* [Instructions for the task]:
Copy the entries below in full, keeping them exactly as they are.

____

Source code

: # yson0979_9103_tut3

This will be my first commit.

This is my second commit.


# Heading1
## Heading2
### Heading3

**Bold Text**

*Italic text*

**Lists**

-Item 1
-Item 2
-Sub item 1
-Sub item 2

____

* [Exercise answer]:
Source code

: # yson0979_9103_tut3

This will be my first commit.

This is my second commit.


# Heading1
## Heading2
### Heading3

**Bold Text**

*Italic text*

**Lists**

-Item 1
-Item 2
-Sub item 1
-Sub item 2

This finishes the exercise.